Everything Bad is Good For You

Everything Bad is Good For You

With the difficulty in modern literature finding an audience, it is no wonder that classic literature is having an even more difficult time connecting with readers. Results from marketing research performed by Orion Group publishing were “near-unanimous” in revealing that people thought classic literature to be “long, slow and repetitive” and “many respondents admitted to having an interest in the stories when they had come upon them in another way, like watching a TV adaptation or film that brought alive the story and characters.”

This lead to Orion to consider publishing condensed versions of classic literature:

“Literally, life is too short. Once you get to a certain place in your life, you realize that there is a finite number of books you’re going to be able to read,” [Malcom] Edwards [of Orion] says. He admits to “bouncing off” Moby Dick several times, even though the whaling, the quest and the biblical aspects of the book all sound appealing. Would he have had more success with a shorter, snappier version?

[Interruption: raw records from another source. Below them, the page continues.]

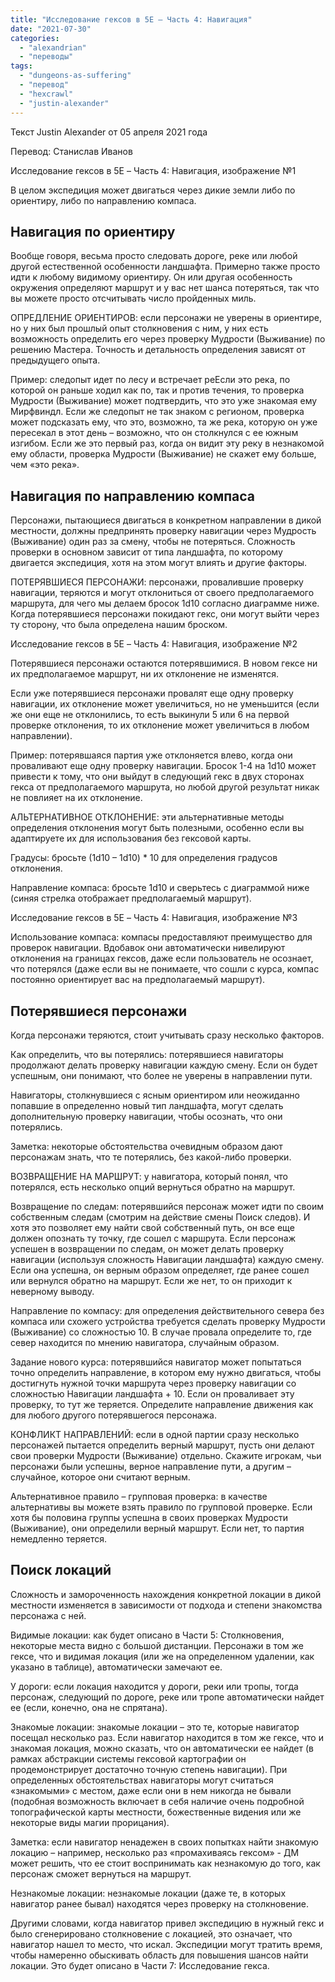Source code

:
 ```yaml
---
title: "Исследование гексов в 5E – Часть 4: Навигация"
date: "2021-07-30"
categories: 
  - "alexandrian"
  - "переводы"
tags: 
  - "dungeons-as-suffering"
  - "перевод"
  - "hexcrawl"
  - "justin-alexander"
---
```


Текст Justin Alexander от 05 апреля 2021 года

Перевод: Станислав Иванов

Исследование гексов в 5E – Часть 4: Навигация, изображение №1

В целом экспедиция может двигаться через дикие земли либо по ориентиру, либо по направлению компаса.

## Навигация по ориентиру

Вообще говоря, весьма просто следовать дороге, реке или любой другой естественной особенности ландшафта. Примерно также просто идти к любому видимому ориентиру. Он или другая особенность окружения определяют маршрут и у вас нет шанса потеряться, так что вы можете просто отсчитывать число пройденных миль.

ОПРЕДЛЕНИЕ ОРИЕНТИРОВ: если персонажи не уверены в ориентире, но у них был прошлый опыт столкновения с ним, у них есть возможность определить его через проверку Мудрости (Выживание) по решению Мастера. Точность и детальность определения зависят от предыдущего опыта.

Пример: следопыт идет по лесу и встречает реЕсли это река, по которой он раньше ходил как по, так и против течения, то проверка Мудрости (Выживание) может подтвердить, что это уже знакомая ему Мирфвиндл. Если же следопыт не так знаком с регионом, проверка может подсказать ему, что это, возможно, та же река, которую он уже пересекал в этот день – возможно, что он столкнулся с ее южным изгибом. Если же это первый раз, когда он видит эту реку в незнакомой ему области, проверка Мудрости (Выживание) не скажет ему больше, чем «это река».

## Навигация по направлению компаса

Персонажи, пытающиеся двигаться в конкретном направлении в дикой местности, должны предпринять проверку навигации через Мудрость (Выживание) один раз за смену, чтобы не потеряться. Сложность проверки в основном зависит от типа ландшафта, по которому двигается экспедиция, хотя на этом могут влиять и другие факторы.

ПОТЕРЯВШИЕСЯ ПЕРСОНАЖИ: персонажи, провалившие проверку навигации, теряются и могут отклониться от своего предполагаемого маршрута, для чего мы делаем бросок 1d10 согласно диаграмме ниже. Когда потерявшиеся персонажи покидают гекс, они могут выйти через ту сторону, что была определена нашим броском.

Исследование гексов в 5E – Часть 4: Навигация, изображение №2

Потерявшиеся персонажи остаются потерявшимися. В новом гексе ни их предполагаемое маршрут, ни их отклонение не изменятся.

Если уже потерявшиеся персонажи провалят еще одну проверку навигации, их отклонение может увеличиться, но не уменьшится (если же они еще не отклонились, то есть выкинули 5 или 6 на первой проверке отклонения, то их отклонение может увеличиться в любом направлении).

Пример: потерявшаяся партия уже отклоняется влево, когда они проваливают еще одну проверку навигации. Бросок 1-4 на 1d10 может привести к тому, что они выйдут в следующий гекс в двух сторонах гекса от предполагаемого маршрута, но любой другой результат никак не повлияет на их отклонение.

АЛЬТЕРНАТИВНОЕ ОТКЛОНЕНИЕ: эти альтернативные методы определения отклонения могут быть полезными, особенно если вы адаптируете их для использования без гексовой карты.

Градусы: бросьте (1d10 – 1d10) \* 10 для определения градусов отклонения.

Направление компаса: бросьте 1d10 и сверьтесь с диаграммой ниже (синяя стрелка отображает предполагаемый маршрут).

Исследование гексов в 5E – Часть 4: Навигация, изображение №3

Использование компаса: компасы предоставляют преимущество для проверок навигации. Вдобавок они автоматически нивелируют отклонения на границах гексов, даже если пользователь не осознает, что потерялся (даже если вы не понимаете, что сошли с курса, компас постоянно ориентирует вас на предполагаемый маршрут).

## Потерявшиеся персонажи

Когда персонажи теряются, стоит учитывать сразу несколько факторов.

Как определить, что вы потерялись: потерявшиеся навигаторы продолжают делать проверку навигации каждую смену. Если он будет успешным, они понимают, что более не уверены в направлении пути.

Навигаторы, столкнувшиеся с ясным ориентиром или неожиданно попавшие в определенно новый тип ландшафта, могут сделать дополнительную проверку навигации, чтобы осознать, что они потерялись.

Заметка: некоторые обстоятельства очевидным образом дают персонажам знать, что те потерялись, без какой-либо проверки.

ВОЗВРАЩЕНИЕ НА МАРШРУТ: у навигатора, который понял, что потерялся, есть несколько опций вернуться обратно на маршрут.

Возвращение по следам: потерявшийся персонаж может идти по своим собственным следам (смотрим на действие смены Поиск следов). И хотя это позволяет ему найти свой собственный путь, он все еще должен опознать ту точку, где сошел с маршрута. Если персонаж успешен в возвращении по следам, он может делать проверку навигации (используя сложность Навигации ландшафта) каждую смену. Если она успешна, он верным образом определяет, где ранее сошел или вернулся обратно на маршрут. Если же нет, то он приходит к неверному выводу.

Направление по компасу: для определения действительного севера без компаса или схожего устройства требуется сделать проверку Мудрости (Выживание) со сложностью 10. В случае провала определите то, где север находится по мнению навигатора, случайным образом.

Задание нового курса: потерявшийся навигатор может попытаться точно определить направление, в котором ему нужно двигаться, чтобы достигнуть нужной точки маршрута через проверку навигации со сложностью Навигации ландшафта + 10. Если он проваливает эту проверку, то тут же теряется. Определите направление движения как для любого другого потерявшегося персонажа.

КОНФЛИКТ НАПРАВЛЕНИЙ: если в одной партии сразу несколько персонажей пытается определить верный маршрут, пусть они делают свои проверки Мудрости (Выживание) отдельно. Скажите игрокам, чьи персонажи были успешны, верное направление пути, а другим – случайное, которое они считают верным.

Альтернативное правило – групповая проверка: в качестве альтернативы вы можете взять правило по групповой проверке. Если хотя бы половина группы успешна в своих проверках Мудрости (Выживание), они определили верный маршрут. Если нет, то партия немедленно теряется.

## Поиск локаций

Сложность и замороченность нахождения конкретной локации в дикой местности изменяется в зависимости от подхода и степени знакомства персонажа с ней.

Видимые локации: как будет описано в Части 5: Столкновения, некоторые места видно с большой дистанции. Персонажи в том же гексе, что и видимая локация (или же на определенном удалении, как указано в таблице), автоматически замечают ее.

У дороги: если локация находится у дороги, реки или тропы, тогда персонаж, следующий по дороге, реке или тропе автоматически найдет ее (если, конечно, она не спрятана).

Знакомые локации: знакомые локации – это те, которые навигатор посещал несколько раз. Если навигатор находится в том же гексе, что и знакомая локация, можно сказать, что он автоматически ее найдет (в рамках абстракции системы гексовой картографии он продемонстрирует достаточно точную степень навигации). При определенных обстоятельствах навигаторы могут считаться «знакомыми» с местом, даже если они в нем никогда не бывали (подобная возможность включает в себя наличие очень подробной топографической карты местности, божественные видения или же некоторые виды магии прорицания).

Заметка: если навигатор ненадежен в своих попытках найти знакомую локацию – например, несколько раз «промахиваясь гексом» - ДМ может решить, что ее стоит воспринимать как незнакомую до того, как персонаж сможет вернуться на маршрут.

Незнакомые локации: незнакомые локации (даже те, в которых навигатор ранее бывал) находятся через проверку на столкновение.

Другими словами, когда навигатор привел экспедицию в нужный гекс и было сгенерировано столкновение с локацией, это означает, что навигатор нашел то место, что искал. Экспедиции могут тратить время, чтобы намеренно обыскивать область для повышения шансов найти локации. Это будет описано в Части 7: Исследование гекса.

The condensing of classic literature can be seen as a beginning. How long will it be until modern literature is viewed as being slow or repetitive? Already English teachers are using film at some point “as a replacement for a long text, or as a supplement to a written text or thematic unit.” How long before teachers exclusively use movies as an alternative experience of the text, especially when taking into account the finite amount of classes and the seemingly infinite amount of available material? How long before the idea of the text becomes just as important – if not more – as the text itself?

Whether it is the weekly scanning of new comic books for torrent users to download or the re-typing of long novels into unformatted text files or Google scanning and digitizing millions of books from various libraries globally for electronic use, as more and more printed texts become digitalized, text becomes more of an abstraction, evolving something that is barely tangible except for its ability to be held in your hand on paper into something even more intangible. Andrew Herkovic – a Stanford librarian working with Google – considers the aforementioned project to be “one of the great milestones in the shift of our culture from paper-based to electronic.”

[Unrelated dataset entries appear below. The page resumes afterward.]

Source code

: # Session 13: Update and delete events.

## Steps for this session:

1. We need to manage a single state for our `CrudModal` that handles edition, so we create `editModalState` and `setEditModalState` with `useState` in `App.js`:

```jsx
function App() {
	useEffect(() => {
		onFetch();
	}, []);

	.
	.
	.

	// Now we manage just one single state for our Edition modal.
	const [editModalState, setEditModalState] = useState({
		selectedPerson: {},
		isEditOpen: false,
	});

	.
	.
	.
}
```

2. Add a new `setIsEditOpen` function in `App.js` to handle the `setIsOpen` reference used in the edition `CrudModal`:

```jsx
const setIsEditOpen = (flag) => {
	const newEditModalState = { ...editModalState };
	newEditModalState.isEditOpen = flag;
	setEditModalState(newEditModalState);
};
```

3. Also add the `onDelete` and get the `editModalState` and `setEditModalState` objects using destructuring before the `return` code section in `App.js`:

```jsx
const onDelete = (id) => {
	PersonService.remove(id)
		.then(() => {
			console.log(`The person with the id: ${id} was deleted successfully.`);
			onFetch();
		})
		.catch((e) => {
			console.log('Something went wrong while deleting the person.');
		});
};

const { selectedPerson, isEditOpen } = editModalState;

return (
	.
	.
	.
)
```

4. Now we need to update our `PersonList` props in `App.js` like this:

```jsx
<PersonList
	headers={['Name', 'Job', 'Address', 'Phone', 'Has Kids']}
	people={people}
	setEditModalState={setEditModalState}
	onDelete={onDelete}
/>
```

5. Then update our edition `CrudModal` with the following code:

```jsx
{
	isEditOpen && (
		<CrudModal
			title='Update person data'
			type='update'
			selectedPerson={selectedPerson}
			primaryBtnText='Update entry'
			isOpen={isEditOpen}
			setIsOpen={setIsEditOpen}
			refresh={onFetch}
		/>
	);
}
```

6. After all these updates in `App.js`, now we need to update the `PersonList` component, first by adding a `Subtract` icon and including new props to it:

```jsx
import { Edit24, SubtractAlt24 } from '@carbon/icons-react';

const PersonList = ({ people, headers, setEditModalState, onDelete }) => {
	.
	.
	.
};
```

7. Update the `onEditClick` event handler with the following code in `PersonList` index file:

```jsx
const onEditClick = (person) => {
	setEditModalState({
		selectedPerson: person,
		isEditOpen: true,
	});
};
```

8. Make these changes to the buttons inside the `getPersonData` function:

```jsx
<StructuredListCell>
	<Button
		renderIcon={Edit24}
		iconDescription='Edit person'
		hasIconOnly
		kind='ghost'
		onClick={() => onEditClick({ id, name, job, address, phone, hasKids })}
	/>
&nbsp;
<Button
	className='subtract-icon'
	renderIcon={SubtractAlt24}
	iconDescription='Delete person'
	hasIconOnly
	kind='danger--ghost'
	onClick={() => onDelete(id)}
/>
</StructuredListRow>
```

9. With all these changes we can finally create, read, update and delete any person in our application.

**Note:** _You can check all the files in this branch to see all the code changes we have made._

With this kind of initiative, it is easy to imagine a generation who will not view J.K. Rowling’s Harry Potter series as seven books or thousands of pages worth of story, but 10MB worth of data.

It is no longer about reading print, instead it is about reading with the option to print.

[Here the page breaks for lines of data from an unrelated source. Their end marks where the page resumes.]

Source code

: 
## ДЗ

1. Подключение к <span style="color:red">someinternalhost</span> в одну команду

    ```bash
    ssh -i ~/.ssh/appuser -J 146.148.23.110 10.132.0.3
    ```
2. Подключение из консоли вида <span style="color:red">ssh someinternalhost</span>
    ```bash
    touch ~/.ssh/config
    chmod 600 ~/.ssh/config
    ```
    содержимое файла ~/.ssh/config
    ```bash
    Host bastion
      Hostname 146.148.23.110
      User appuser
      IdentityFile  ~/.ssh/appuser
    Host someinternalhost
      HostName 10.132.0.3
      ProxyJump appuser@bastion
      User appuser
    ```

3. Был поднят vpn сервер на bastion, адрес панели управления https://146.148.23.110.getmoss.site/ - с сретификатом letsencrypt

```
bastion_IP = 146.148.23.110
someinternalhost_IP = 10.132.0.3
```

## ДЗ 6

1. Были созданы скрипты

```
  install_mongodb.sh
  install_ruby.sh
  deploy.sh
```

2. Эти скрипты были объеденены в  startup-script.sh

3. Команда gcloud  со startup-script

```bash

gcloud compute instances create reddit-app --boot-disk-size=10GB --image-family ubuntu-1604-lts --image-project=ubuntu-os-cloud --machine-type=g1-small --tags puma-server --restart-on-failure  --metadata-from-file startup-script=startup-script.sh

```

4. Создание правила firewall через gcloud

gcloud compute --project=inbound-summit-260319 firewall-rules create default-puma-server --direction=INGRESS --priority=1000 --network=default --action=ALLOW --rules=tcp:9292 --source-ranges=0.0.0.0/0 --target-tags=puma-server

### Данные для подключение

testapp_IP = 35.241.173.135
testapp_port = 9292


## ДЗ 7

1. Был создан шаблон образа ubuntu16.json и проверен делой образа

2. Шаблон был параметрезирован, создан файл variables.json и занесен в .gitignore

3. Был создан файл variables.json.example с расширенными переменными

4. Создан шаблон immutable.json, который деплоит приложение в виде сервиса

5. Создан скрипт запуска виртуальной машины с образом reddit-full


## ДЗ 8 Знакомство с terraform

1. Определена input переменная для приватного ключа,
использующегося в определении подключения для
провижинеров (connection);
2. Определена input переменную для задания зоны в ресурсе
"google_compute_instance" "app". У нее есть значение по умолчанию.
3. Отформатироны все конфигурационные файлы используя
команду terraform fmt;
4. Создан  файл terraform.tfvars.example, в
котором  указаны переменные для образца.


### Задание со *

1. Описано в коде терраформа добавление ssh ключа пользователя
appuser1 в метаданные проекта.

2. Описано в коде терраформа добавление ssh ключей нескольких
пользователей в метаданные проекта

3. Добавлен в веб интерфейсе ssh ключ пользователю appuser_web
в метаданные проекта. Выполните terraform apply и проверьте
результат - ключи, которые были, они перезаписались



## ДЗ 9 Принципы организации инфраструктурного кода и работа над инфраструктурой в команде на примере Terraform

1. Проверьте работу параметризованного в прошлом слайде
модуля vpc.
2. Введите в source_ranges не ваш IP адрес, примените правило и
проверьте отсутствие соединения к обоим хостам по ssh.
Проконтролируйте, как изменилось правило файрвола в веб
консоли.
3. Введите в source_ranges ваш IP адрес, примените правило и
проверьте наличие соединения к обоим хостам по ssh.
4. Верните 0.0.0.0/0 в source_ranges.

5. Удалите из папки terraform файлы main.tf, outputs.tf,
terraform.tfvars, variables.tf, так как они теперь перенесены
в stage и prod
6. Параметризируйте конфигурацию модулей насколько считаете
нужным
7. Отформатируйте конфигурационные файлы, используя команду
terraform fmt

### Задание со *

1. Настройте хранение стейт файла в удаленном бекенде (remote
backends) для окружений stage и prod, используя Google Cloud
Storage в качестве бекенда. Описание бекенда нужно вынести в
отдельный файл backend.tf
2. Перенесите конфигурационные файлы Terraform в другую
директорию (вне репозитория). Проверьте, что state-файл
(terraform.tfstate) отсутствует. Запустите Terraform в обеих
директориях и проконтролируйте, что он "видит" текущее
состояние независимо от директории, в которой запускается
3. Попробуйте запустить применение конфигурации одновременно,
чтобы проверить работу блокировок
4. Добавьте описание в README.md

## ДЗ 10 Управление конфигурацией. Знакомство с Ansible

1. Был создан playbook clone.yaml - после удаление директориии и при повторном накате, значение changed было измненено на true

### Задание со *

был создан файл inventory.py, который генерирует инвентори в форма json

But notice the common verb: reading. Even as the line between print and digitized text blurs, and despite what publishers would have you believe, people are still reading. Readers have simply relocated for more exceptional and less time consuming experiences. Or as Steven Johnson explains in his book Everything Bad is Good For You: How Today’s Popular Culture is Actually Making us Smarter:

If our mental appetites draw us toward more complexity and not less, why do so many studies show that we’re reading fewer books than we used to? …Isn’t that a sign of our brains gravitating to lesser forms? I believe the answer is no…most studies of reading ignore the huge explosion of reading (not to mention writing) that has happened thanks to the rise of the Internet. Millions of people spend much of their day staring at words on a screen: browsing the Web, reading e-mail, chatting with friends, posting a new entry to one of those 8 million blogs. E-mail conversations of Web-based analyses of [reality shows] are not the same as literary novels, of course, but they are equally text driven.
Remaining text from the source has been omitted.